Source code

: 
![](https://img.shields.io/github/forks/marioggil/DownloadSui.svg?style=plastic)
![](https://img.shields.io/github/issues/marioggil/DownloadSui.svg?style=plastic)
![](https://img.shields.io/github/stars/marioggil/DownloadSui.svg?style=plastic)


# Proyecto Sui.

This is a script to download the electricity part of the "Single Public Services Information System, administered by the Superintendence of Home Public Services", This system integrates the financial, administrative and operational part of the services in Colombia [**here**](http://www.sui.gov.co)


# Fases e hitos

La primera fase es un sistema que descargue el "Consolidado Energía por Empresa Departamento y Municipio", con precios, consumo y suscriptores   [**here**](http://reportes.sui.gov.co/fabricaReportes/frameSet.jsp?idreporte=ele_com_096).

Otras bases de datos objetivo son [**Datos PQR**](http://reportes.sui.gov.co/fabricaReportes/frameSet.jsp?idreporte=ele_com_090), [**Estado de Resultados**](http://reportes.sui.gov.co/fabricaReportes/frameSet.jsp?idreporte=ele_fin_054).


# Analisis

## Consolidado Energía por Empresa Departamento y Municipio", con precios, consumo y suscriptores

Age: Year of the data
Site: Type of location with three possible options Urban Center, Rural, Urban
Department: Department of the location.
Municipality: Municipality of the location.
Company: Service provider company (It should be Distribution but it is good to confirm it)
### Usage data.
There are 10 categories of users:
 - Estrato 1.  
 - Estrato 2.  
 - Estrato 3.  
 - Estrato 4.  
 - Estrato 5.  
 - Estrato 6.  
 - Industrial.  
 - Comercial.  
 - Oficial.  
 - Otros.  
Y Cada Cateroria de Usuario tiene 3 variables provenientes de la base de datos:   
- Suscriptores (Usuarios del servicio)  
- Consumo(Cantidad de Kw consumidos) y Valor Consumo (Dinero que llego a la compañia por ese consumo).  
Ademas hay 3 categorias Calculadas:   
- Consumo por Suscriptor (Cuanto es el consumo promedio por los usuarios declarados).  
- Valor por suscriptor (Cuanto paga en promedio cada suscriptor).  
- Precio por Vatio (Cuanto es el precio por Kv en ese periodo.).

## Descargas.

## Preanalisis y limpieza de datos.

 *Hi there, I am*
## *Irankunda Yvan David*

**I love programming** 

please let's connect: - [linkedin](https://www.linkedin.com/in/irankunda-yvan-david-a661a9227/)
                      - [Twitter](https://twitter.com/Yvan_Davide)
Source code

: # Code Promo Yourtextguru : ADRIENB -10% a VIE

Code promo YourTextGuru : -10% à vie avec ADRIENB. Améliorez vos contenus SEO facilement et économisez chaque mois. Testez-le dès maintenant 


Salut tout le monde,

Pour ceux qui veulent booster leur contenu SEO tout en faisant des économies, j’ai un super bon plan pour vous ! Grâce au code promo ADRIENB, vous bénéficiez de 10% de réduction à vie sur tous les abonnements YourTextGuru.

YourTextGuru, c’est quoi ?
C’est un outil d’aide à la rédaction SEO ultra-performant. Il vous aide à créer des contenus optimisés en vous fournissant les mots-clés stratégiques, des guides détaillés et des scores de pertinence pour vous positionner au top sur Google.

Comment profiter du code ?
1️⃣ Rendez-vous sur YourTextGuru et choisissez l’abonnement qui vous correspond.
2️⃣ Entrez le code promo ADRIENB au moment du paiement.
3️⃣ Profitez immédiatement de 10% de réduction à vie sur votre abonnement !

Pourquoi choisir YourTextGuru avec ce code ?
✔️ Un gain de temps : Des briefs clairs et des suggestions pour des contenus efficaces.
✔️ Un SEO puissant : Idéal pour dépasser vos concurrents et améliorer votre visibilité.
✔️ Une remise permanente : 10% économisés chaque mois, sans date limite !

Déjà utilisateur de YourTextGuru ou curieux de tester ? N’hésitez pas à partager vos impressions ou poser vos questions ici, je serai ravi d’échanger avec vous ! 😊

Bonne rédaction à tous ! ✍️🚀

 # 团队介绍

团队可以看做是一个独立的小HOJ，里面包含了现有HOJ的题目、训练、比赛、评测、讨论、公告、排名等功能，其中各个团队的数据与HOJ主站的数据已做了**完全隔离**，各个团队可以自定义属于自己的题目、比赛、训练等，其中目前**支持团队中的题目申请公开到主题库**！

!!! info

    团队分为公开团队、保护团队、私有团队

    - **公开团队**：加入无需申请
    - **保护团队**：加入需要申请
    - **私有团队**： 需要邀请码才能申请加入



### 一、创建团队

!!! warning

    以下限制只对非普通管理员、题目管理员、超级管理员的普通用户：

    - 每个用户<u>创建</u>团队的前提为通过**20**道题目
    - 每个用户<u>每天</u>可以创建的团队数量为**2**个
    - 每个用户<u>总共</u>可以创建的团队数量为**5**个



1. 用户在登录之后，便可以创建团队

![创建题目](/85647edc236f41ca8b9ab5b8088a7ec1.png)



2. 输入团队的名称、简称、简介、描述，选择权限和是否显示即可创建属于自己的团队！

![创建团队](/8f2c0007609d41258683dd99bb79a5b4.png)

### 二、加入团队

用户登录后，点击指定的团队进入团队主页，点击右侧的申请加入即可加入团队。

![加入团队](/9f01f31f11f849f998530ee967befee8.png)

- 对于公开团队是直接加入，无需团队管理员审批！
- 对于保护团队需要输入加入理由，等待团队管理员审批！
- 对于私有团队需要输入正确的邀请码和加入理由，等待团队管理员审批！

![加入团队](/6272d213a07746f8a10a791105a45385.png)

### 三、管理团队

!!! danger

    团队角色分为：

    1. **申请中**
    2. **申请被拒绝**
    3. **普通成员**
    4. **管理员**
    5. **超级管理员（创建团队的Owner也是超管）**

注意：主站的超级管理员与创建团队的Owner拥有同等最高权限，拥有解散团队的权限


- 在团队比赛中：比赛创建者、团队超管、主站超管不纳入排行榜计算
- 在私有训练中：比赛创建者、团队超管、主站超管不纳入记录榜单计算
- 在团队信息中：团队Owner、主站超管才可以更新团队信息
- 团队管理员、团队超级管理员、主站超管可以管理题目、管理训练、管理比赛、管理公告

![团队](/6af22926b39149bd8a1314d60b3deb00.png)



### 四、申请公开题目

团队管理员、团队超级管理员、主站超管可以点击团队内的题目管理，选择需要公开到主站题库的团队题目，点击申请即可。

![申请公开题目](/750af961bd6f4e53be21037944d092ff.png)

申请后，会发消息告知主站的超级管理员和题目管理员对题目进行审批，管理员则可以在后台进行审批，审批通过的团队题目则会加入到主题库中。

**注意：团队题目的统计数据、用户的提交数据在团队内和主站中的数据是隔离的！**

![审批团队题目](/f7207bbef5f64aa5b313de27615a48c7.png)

:::

• Exercise brief
Please show, exactly as written, every line above that contains the word "Valor".

• Task output
- Consumo(Cantidad de Kw consumidos) y Valor Consumo (Dinero que llego a la compañia por ese consumo).  
- Valor por suscriptor (Cuanto paga en promedio cada suscriptor).  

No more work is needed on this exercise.